The tablet platform, almost more than any other technology, has captured the hopes of publishers everywhere.

Last year, we included the e-reader in our FOLIO: 40 Industry Influencers list. This year, it’s the tablet, particularly Apple’s iPad, but also a host of follow-on products that are close on its heels that have the industry not only hoping for great things, but actually prepping fully functional electronic magazines for publishing on the devices. Multi-touch, multi-function, color screens have catapulted the format, design and interactivity beyond what the Kindle originally started.

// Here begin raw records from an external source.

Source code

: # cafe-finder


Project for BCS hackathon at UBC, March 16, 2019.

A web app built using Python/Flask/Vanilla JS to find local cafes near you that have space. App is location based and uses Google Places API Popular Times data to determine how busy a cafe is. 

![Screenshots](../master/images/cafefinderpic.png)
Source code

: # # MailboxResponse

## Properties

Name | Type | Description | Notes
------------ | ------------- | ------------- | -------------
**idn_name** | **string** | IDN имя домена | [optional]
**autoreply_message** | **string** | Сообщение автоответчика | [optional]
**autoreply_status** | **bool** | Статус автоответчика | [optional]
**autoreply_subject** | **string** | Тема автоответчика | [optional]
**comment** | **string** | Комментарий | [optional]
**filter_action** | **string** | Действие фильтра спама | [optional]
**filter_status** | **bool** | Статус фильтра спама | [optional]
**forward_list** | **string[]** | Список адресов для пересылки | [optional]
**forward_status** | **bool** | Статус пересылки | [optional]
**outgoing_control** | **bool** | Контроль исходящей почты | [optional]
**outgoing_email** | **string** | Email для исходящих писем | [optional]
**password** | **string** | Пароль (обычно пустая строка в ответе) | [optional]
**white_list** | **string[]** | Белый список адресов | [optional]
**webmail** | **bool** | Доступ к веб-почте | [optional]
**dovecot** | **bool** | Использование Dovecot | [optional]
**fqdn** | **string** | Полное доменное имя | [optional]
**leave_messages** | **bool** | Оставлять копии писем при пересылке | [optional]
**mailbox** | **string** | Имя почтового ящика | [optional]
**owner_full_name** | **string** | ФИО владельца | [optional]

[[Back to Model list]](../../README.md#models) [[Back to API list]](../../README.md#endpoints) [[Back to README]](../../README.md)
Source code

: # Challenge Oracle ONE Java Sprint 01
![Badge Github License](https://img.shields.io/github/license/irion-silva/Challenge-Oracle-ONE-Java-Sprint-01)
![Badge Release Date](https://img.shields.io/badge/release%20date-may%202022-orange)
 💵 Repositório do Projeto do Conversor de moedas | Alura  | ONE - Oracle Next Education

It’s progressed to the degree where the industry’s biggest publishers are joining together in the Next Issue Media spin-off, which is developing technology and software that, as its core strategy, keeps the production, revenue and customer information fully in the hands of publishers. And Hearst, which is part of the Next Issue Media joint venture, has independently incubated the Skiff, a tablet device and platform, which is set to launch this year. There’s also the Que proReader, introduced by Plastic Logic and expected to launch this month, but was delayed to a mid-summer delivery. Dell, HP and Microsoft are said to be releasing tablets as well.

Conde Nast and Time Inc. have been bullish, prepping brands for the iPad. Conde has Wired on deck (the magazine’s creative director, Scott Dadich made this year’s FOLIO: 40 for directing the new design and functionality). And Time Inc. will have versions of Time and Sports Illustrated in the pipeline, too—SI has even hired four dedicated editors for the tablet version.

It’s still early days, but there are promising customer interaction metrics emerging. Next Issue Media says it’s has been working on this, too. The company shared some focus group results at the recent Magazines 24/7 event: After consumers experience a demo, their take-rates shoot up from 22 percent to 39 percent; at renewal time 53 percent of subscribers said they would renew with the digital product; 40 percent of non-subscribers said they’d subscribe to a digital/print bundle.

And, on Apple’s first day of pre-order sales for the iPad, consumers called dibs on a reported 120,000 devices, bringing in an estimated one-day take of $75 million.

VITAL STATS: Tablet devices are popping up everywhere. Apple logged an estimated 120,000 pre-orders on day one, and focus group take-rates double after a demo.